Step forth and judge me, for I am a hypocrite. Only recently was I guilty of passing a book shop and questioning the thought process of the vast crowd gathered outside, waiting impatiently to get the latest biography or cook book signed by the author. I couldn’t quite see the point; a two-second meeting with the author while they scribble over your new book and shove you to one side for the next punter. Hadn’t these people got anything better to do?
I digested my slice of humble pie whilst queuing outside a branch of Waterstone’s, waiting impatiently to get my latest purchase scribbled on. More than that it was an opportunity to have a two second meeting with the author, an author who just happened to be the Formula One World Champion of 1992: Nigel Mansell. Cue giddy excitement.

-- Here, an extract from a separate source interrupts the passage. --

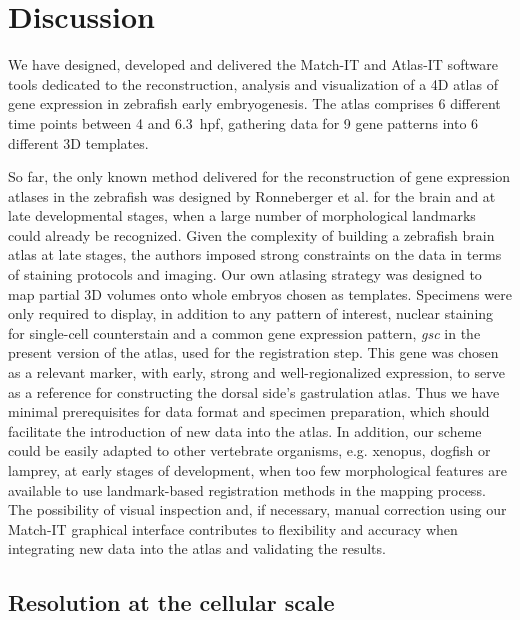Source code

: \section*{Discussion}



We have designed, developed and delivered the Match-IT and Atlas-IT software tools dedicated to the reconstruction, analysis and visualization of a 4D atlas of gene expression in zebrafish early embryogenesis. The atlas comprises 6 different time points between 4 and 6.3~hpf, gathering data for 9 gene patterns into 6 different 3D templates.



So far, the only known method delivered for the reconstruction of gene expression atlases in the zebrafish was designed by Ronneberger et al.\cite{ronneberger2012vibe} for the brain and at late developmental stages, when a large number of morphological landmarks could already be recognized. Given the complexity of building a zebrafish brain atlas at late stages, the authors imposed strong constraints on the data in terms of staining protocols and imaging. Our own atlasing strategy was designed to map partial 3D volumes onto whole embryos chosen as templates.  Specimens were only required to display, in addition to any pattern of interest, nuclear staining for single-cell counterstain and a common gene expression pattern, \emph{gsc} in the present version of the atlas, used for the registration step. This gene was chosen as a relevant marker, with early, strong and well-regionalized expression, to serve as a reference for constructing the dorsal side's gastrulation atlas. Thus we have minimal prerequisites for data format and specimen preparation, which should facilitate the introduction of new data into the atlas. In addition, our scheme could be easily adapted to other vertebrate organisms, e.g. xenopus, dogfish or lamprey, at early stages of development, when too few morphological features are available to use landmark-based registration methods in the mapping process. The possibility of visual inspection and, if necessary, manual correction using our Match-IT graphical interface contributes to flexibility and accuracy when integrating new data into the atlas and validating the results.



\subsection*{Resolution at the cellular scale}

I waited alongside fellow ‘Mansellites’ and watched the throng of people walk by, many surely wondering if we hadn’t got anything better to do. I hadn’t.
The man himself sat at a small wooden table, smiling politely as each well wisher shoved his book under his nose and congratulated him on his successes. In the queue, hushed tones repeated the words “he’s grown his moustache back!”. Cue more giddy excitement.
The queue folded back on itself several times and I edged nearer to the door, nearer to Nigel. Then panic; what would I say to him!? My habit of saying something stupid to famous people is well known; I once blurted in a high pitched voice “I like your hair!” to Diana Vickers, she who finished fourth on the X-Factor some years ago. I made a fool of myself and she hadn’t even raced in Formula One, let alone become champion. I couldn’t tell Nigel Mansell that I liked his hair, I have no opinion on his hair whatsoever, I couldn’t lie to him.
I was next, caught off guard still thinking about Diana Vickers and wondering if she remembers me. I stepped forward nervously, should I bow or curtsey or something? Nigel said “Hello”, I said “Hello Nigel”. A good start I thought. His hair looked fine but I resisted the urge to comment.
In a flash, my rendezvous with Nigel was over. My new book was now worth a couple quid more and I walked away with a grin; I had met a hero, shaken his hand, cheekily suggested it was time he made a comeback – again – and not mentioned anything about his hair or blurted anything equally ridiculous. At no point did I drop to the floor and scream “I’m not worthy, I’m not worthy”, although I felt such an act wouldn’t be out of the question.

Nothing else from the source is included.